Cultiver des légumes pour les vendre

Reprendre une exploitation existante est un atout majeur pour qui veut s'installer en maraîchage et en vente directe. C'est le cas d'Isabelle Hibon et Alain Prost-Tournier qui ont repris les Jardins du coteau à Saint-Cassien en 2015.

L'exploitation, en bio depuis 10 ans, se compose de deux hectares de cultures maraîchères dont 2 500 m2 de serres. Elle a été complétée par un atelier de poules pondeuses réparti en deux lots de 200 poules. Il y a aussi trois hectares de prairie auparavant cultivés en céréales conventionnelles.

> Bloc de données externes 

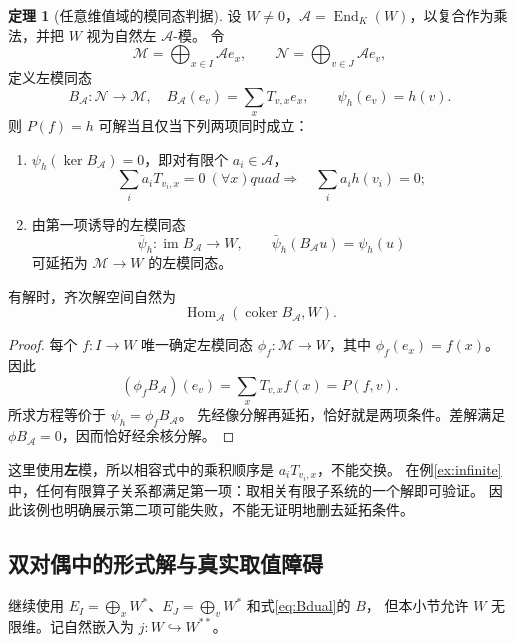 \documentclass[UTF8,11pt,a4paper]{ctexart}
\theoremstyle{definition}
\newtheorem{theorem}{定理}[section]
\newcommand{\Hom}{\operatorname{Hom}}
\newcommand{\End}{\operatorname{End}}
\newcommand{\im}{\operatorname{im}}
\newcommand{\coker}{\operatorname{coker}}
\newcommand{\calA}{\mathcal A}
\newcommand{\calM}{\mathcal M}
\newcommand{\calN}{\mathcal N}
\begin{document}
\begin{theorem}[任意维值域的模同态判据]\label{thm:module}
设 $W\ne0$，$\calA=\End_K(W)$，以复合作为乘法，并把 $W$ 视为自然左 $\calA$-模。
令
\[
 \calM=\bigoplus_{x\in I}\calA e_x,\qquad
 \calN=\bigoplus_{v\in J}\calA e_v,
\]
定义左模同态
\[
 B_{\calA}:\calN\to\calM,\quad B_{\calA}(e_v)=\sum_x T_{v,x}e_x,
 \qquad\psi_h(e_v)=h(v).
\]
则 $P(f)=h$ 可解当且仅当下列两项同时成立：
\begin{enumerate}
\item $\psi_h(\ker B_{\calA})=0$，即对有限个 $a_i\in\calA$，
\[
 \sum_i a_iT_{v_i,x}=0\ (\forall x)quad\Longrightarrow\quad
 \sum_i a_i h(v_i)=0;
\]
\item 由第一项诱导的左模同态
\[
 \bar\psi_h:\im B_{\calA}\to W,\qquad
 \bar\psi_h(B_{\calA}u)=\psi_h(u)
\]
可延拓为 $\calM\to W$ 的左模同态。
\end{enumerate}
有解时，齐次解空间自然为
\[
 \Hom_{\calA}(\coker B_{\calA},W).
\]
\end{theorem}
\begin{proof}
每个 $f:I\to W$ 唯一确定左模同态
$\phi_f:\calM\to W$，其中 $\phi_f(e_x)=f(x)$。
因此
\[
 (\phi_f B_{\calA})(e_v)=\sum_xT_{v,x}f(x)=P(f,v).
\]
所求方程等价于 $\psi_h=\phi_fB_{\calA}$。
先经像分解再延拓，恰好就是两项条件。差解满足 $\phi B_{\calA}=0$，因而恰好经余核分解。
\end{proof}
这里使用\textbf{左}模，所以相容式中的乘积顺序是 $a_iT_{v_i,x}$，不能交换。
在例\ref{ex:infinite}中，任何有限算子关系都满足第一项：取相关有限子系统的一个解即可验证。
因此该例也明确展示第二项可能失败，不能无证明地删去延拓条件。

\subsection{双对偶中的形式解与真实取值障碍}
继续使用 $E_I=\bigoplus_xW^*$、$E_J=\bigoplus_vW^*$ 和式\eqref{eq:Bdual}的 $B$，
但本小节允许 $W$ 无限维。记自然嵌入为 $j:W\hookrightarrow W^{**}$。
\end{document}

« C'est un maraîchage spécialisé en rien, s'amuse Isabelle Hibon. Nous cultivons au moins une trentaine de variétés. »

Les exploitants vendent leur production grâce à deux marchés à Grenoble ainsi qu'à la ferme, le vendredi. Pour faire face à une demande soutenue, il leur faut assurer côté cultures.

« Nous avons eu la chance de reprendre quelque chose d'existant. Lorsqu'on s'installe, il faut aller voir d'autres maraîchers, demander quelles quantités produire car il est impossible de savoir combien faire de carottes ou tout autre légume d'hiver, conseille Isabelle Hibon. Cela se planifie des mois à l'avance et quand c'est fait, on ne peut pas revenir en arrière. »

Elle se fie également au fichier de rendement régional.

Une gamme diversifiée

L'optimisation de la vente directe doit beaucoup à la réussite de la planification.

« Il ne faut pas s'affoler au regard des quantités à planter. Au début, cela nous paraissait énorme, mais il faut tenir tout l'hiver et c'est long », ajoute la maraîchère.

Ne jamais manquer de poireaux, ni de carottes ou de pommes de terre est un principe de base. « Dans la vente, lorsqu'on commence à manquer de certains légumes, les gens ne viennent pas. Il y a un équilibre à trouver. S'il n'y a pas de carottes, ils ne viendront pas acheter de salade. Ce qui nous oblige à avoir une gamme diversifiée pour garder notre attractivité. »

Réussir ses légumes de base, proposer un banc diversifié sont deux clés de réussite.
L'hiver, on retrouve des pommes de terre nouvelles, du chou rave, des radis, des oignons. L'été, c'est la saison des tomates, des aubergines, des concombres, des poivrons et des haricots. A l'automne arrivent les salades, les épinards, le fenouil, le persil, les blettes et les endives.

Cette année, l'essai de patates douces en plein champ s'est avéré fructueux et les maraîchers se lancent dans les carottes et les navets jaunes, les patidou, les choux chinois ou romanesco.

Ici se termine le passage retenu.